It accesses the Documents/Images of the user you run it as (if they exist - if that user has no home, then it may not work, browsers usually store some data in home, such as the profiles and stuff).
Otherwise, the answer is yes. No regular user can (as per usual permissions on home folders) access homes of any other users, or change system files. The details depend on which group you add this user to, and the exact permissions of files you have in other places in the tree.
However, you may want to give your regular user permissions to read downloads, otherwise, the downloaded files are pretty useless. That kind of defeats the purpose of isolation.

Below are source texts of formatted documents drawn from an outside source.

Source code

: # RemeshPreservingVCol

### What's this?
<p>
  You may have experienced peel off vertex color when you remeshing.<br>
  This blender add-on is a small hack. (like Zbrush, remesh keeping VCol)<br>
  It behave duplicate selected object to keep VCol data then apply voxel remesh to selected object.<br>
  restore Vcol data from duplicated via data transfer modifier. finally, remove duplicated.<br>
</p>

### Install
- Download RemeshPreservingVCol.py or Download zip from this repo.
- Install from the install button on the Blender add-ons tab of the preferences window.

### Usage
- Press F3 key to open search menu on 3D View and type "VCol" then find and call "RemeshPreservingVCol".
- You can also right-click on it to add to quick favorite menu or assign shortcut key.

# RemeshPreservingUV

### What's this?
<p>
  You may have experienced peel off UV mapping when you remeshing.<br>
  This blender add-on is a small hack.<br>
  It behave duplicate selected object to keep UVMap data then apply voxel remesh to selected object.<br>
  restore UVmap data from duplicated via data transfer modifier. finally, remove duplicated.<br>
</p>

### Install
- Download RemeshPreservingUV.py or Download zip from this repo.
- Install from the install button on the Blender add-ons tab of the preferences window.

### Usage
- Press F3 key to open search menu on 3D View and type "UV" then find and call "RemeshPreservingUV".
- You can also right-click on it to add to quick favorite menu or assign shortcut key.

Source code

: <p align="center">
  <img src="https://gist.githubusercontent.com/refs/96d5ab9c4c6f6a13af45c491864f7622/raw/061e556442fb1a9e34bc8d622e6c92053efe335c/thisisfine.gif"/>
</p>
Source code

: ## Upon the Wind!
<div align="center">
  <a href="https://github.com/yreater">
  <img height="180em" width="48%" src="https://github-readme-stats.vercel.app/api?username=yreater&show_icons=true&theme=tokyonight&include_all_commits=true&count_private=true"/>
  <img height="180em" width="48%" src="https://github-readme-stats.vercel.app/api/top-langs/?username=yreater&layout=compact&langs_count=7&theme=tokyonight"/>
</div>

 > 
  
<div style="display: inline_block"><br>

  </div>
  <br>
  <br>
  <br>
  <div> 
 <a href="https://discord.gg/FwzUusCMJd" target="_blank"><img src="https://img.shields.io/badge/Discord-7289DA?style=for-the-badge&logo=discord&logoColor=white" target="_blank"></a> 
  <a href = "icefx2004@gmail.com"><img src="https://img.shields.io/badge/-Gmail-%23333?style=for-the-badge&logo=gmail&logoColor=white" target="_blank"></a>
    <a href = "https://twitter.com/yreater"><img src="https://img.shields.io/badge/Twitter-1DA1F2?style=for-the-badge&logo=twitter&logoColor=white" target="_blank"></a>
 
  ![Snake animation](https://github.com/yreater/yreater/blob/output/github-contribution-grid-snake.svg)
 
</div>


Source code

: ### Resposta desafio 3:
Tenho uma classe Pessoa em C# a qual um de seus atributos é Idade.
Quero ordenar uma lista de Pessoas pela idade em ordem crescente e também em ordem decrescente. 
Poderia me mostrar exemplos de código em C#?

However... it makes little to no sense to do this, if you know what you are doing. Downloaded files can't do any damage unless they are executed, and for that, they need the executable permission (which isn't normally set at download). That's pretty much windows-specific problem (where clicking on a file that looks like data, but is an application, executes it directly, as no concept of "execute permission" is in place, although newer versions are nagging all the time for anything you want to execute).

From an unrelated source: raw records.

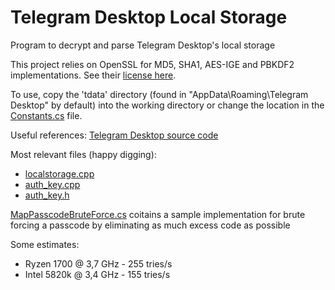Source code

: # Telegram Desktop Local Storage
Program to decrypt and parse Telegram Desktop's local storage

This project relies on OpenSSL for MD5, SHA1, AES-IGE and PBKDF2 implementations. See their [license here](https://www.openssl.org/source/license.txt).

To use, copy the 'tdata' directory (found in "AppData\Roaming\Telegram Desktop" by default) into the working directory or change the location in the [Constants.cs](https://github.com/MihaZupan/TelegramDesktopLocalStorage/blob/master/src/TelegramLocalStorage/Constants.cs) file.

Useful references: [Telegram Desktop source code](https://github.com/telegramdesktop/tdesktop)

Most relevant files (happy digging):
* [localstorage.cpp](https://github.com/telegramdesktop/tdesktop/blob/dev/Telegram/SourceFiles/storage/localstorage.cpp)
* [auth_key.cpp](https://github.com/telegramdesktop/tdesktop/blob/dev/Telegram/SourceFiles/mtproto/auth_key.cpp)
* [auth_key.h](https://github.com/telegramdesktop/tdesktop/blob/dev/Telegram/SourceFiles/mtproto/auth_key.h)

[MapPasscodeBruteForce.cs](https://github.com/MihaZupan/TelegramDesktopLocalStorage/blob/master/src/TelegramLocalStorage/MapPasscodeBruteForce.cs) coitains a sample implementation for brute forcing a passcode by eliminating as much excess code as possible

Some estimates:
* Ryzen 1700	@ 3,7 GHz - 255 tries/s
* Intel 5820k	@ 3,4 GHz - 155 tries/s

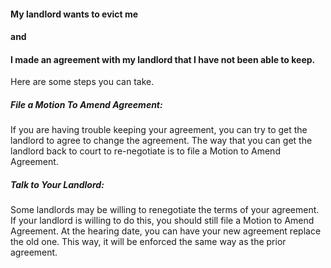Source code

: #### My landlord wants to evict me 
#### and
#### I made an agreement with my landlord that I have not been able to keep.

Here are some steps you can take.

##### File a Motion To Amend Agreement: 

If you are having trouble keeping your agreement, you can try to get the
landlord to agree to change the agreement. The way that you can get the
landlord back to court to re-negotiate is to file a Motion to Amend
Agreement.

##### Talk to Your Landlord:

Some landlords may be willing to renegotiate the terms of your
agreement. If your landlord is willing to do this, you should still file
a Motion to Amend Agreement. At the hearing date, you can have your new
agreement replace the old one. This way, it will be enforced the same
way as the prior agreement.
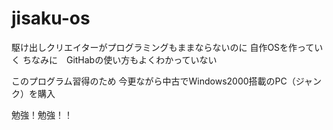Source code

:# jisaku-os

駆け出しクリエイターがプログラミングもままならないのに
自作OSを作っていく
ちなみに　GitHabの使い方もよくわかっていない

このプログラム習得のため
今更ながら中古でWindows2000搭載のPC（ジャンク）を購入

勉強！勉強！！

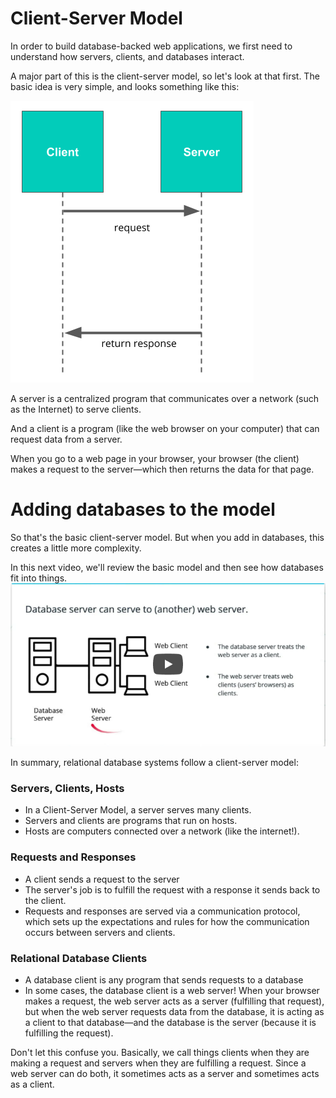 # Client-Server Model
In order to build database-backed web applications, we first need to understand how servers, clients, and databases interact.

A major part of this is the client-server model, so let's look at that first. The basic idea is very simple, and looks something like this:

<img src="img/client-server-model.png">

A server is a centralized program that communicates over a network (such as the Internet) to serve clients.

And a client is a program (like the web browser on your computer) that can request data from a server.

When you go to a web page in your browser, your browser (the client) makes a request to the server—which then returns the data for that page.

# Adding databases to the model
So that's the basic client-server model. But when you add in databases, this creates a little more complexity.

In this next video, we'll review the basic model and then see how databases fit into things.
<img src="img/img2.png">

In summary, relational database systems follow a client-server model:

### Servers, Clients, Hosts
- In a Client-Server Model, a server serves many clients.
- Servers and clients are programs that run on hosts.
- Hosts are computers connected over a network (like the internet!).
### Requests and Responses
- A client sends a request to the server
- The server's job is to fulfill the request with a response it sends back to the client.
- Requests and responses are served via a communication protocol, which sets up the expectations and rules for how the communication occurs between servers and clients.
### Relational Database Clients
- A database client is any program that sends requests to a database
- In some cases, the database client is a web server! When your browser makes a request, the web server acts as a server (fulfilling that request), but when the web server requests data from the database, it is acting as a client to that database—and the database is the server (because it is fulfilling the request).
  
Don't let this confuse you. Basically, we call things clients when they are making a request and servers when they are fulfilling a request. Since a web server can do both, it sometimes acts as a server and sometimes acts as a client.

So in short... if you download a malicious script, and don't run it, no harm done. If you want to run it... you can do that as a separate user (while the browser can be run as yourself). And of course, if it's not a binary file, but a shell script, you can always open and look what it does.
And even more... linux software doesn't usually come as downloadable executables - you usually have either packages, source files, or something like that. In any case, when it comes to downloading files that are meant to be run as executables, you better know what you're doing.